LAST UPDATED: 07:59 a.m. HST, Aug 23, 2012

A 5-foot-9-inch woman tournament fishing in Hawaii waters fought a 12-foot marlin more than four hours before getting it on her team's boat and weighing it at more than a half-ton — a would-be world record.

But 28-year-old Molly Palmer is missing out on the glory and thousands in tournament prize money for one pesky reason: Her team's honor code.

Cheating would have been easy and tempting. The Big Island Invitational Marlin Tournament runs in part on an honor system and Palmer, her captain and crewmates put up roughly $9,000 to enter last week.

But the Kailua-Kona angler said it wasn't a question of whether or not to cheat — her team just wanted to reel in the big catch. So they disqualified themselves and Palmer's crewmates helped pull the monstrous fish aboard.

"The question was only can I land the fish or not," Palmer told The Associated Press. "I didn't come here to set world records. I didn't even really come here to win money. I came here to catch fish and that's just what we were there to do."

Palmer needed to reel in the fish by herself in order for it to qualify as a valid catch for the tournament, according to rules set by the International Game Fishing Association.

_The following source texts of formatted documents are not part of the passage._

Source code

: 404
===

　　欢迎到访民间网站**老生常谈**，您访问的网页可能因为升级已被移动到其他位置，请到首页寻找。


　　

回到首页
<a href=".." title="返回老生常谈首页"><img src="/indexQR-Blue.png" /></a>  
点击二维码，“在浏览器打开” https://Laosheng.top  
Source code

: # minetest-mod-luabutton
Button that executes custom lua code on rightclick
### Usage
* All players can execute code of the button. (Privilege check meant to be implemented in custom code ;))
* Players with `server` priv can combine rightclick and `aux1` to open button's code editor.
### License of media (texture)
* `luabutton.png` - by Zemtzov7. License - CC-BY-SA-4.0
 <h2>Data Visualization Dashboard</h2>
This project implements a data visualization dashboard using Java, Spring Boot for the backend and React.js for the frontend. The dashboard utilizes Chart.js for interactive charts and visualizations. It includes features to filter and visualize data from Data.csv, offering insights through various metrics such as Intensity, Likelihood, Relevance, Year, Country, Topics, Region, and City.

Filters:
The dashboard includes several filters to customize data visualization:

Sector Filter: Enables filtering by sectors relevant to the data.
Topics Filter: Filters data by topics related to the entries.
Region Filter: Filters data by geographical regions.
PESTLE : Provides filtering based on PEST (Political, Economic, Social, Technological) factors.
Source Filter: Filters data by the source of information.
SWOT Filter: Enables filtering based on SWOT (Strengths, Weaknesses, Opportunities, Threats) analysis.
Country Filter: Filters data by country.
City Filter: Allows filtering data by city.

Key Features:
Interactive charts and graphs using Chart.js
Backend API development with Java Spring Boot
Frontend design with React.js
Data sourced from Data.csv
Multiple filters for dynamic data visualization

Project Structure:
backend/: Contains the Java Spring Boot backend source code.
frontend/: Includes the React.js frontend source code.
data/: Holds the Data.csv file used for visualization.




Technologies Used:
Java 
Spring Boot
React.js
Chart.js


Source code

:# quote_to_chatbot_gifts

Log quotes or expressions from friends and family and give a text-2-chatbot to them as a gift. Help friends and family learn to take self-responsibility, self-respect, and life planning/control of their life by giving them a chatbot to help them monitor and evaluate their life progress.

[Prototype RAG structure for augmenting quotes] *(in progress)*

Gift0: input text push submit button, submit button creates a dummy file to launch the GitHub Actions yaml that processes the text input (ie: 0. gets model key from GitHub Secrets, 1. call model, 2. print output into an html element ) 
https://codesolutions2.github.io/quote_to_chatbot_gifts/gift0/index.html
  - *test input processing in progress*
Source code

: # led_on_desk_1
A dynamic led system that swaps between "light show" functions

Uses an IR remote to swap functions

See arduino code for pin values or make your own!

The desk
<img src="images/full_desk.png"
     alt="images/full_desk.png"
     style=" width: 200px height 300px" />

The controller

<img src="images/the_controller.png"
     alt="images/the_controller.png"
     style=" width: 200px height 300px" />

Palmer's fish weighed in at 1,022.5 pounds, well over the record of 950 pounds for a woman using a 130-pound line, tournament organizer Jody Bright said.

Officials at the International Game Fishing Association were not immediately available late Wednesday.

"I've had people try to slide things past me for a whole lot less money, for a less important thing than a world record," Bright said.

"We don't have officials on the field like you do in baseball or football or anything like that," he said. "Everybody's playing on the open ocean playing field and since there's nobody there checking to see if you stepped out of bounds or any of that sort of stuff there's a whole lot of opportunity to do things nobody would know of."

Bright said most of the fish caught during the three-day tournament were released, while those that died would be sold at market for seafood and marlin jerky.

Neal Isaacs, the boat's captain, said the team knew the fish was big — but not necessarily a world record — when they saw it start jumping to free itself from the line nearly 40 minutes after it was hooked. The battle then became about whether the boat could position itself to give Palmer enough leverage to reel it in, he said.

She didn't want to give up, but the fish stayed in deep waters and eventually died on the line, drifting directly below the ship, Isaacs said.

"We pushed it, but her husband suggested we get out of the chair before she passed out," Isaacs said.

Angling is as much about math and physics as the open-water adventure. Palmer, at 160 pounds, needed to get the marlin more than six times her weight positioned higher in the water to make it easier for her to reel in her line without attracting sharks or breaking the line or any of the boat's equipment.

"It was a bad decision that stopped me more than my physical limits," she said.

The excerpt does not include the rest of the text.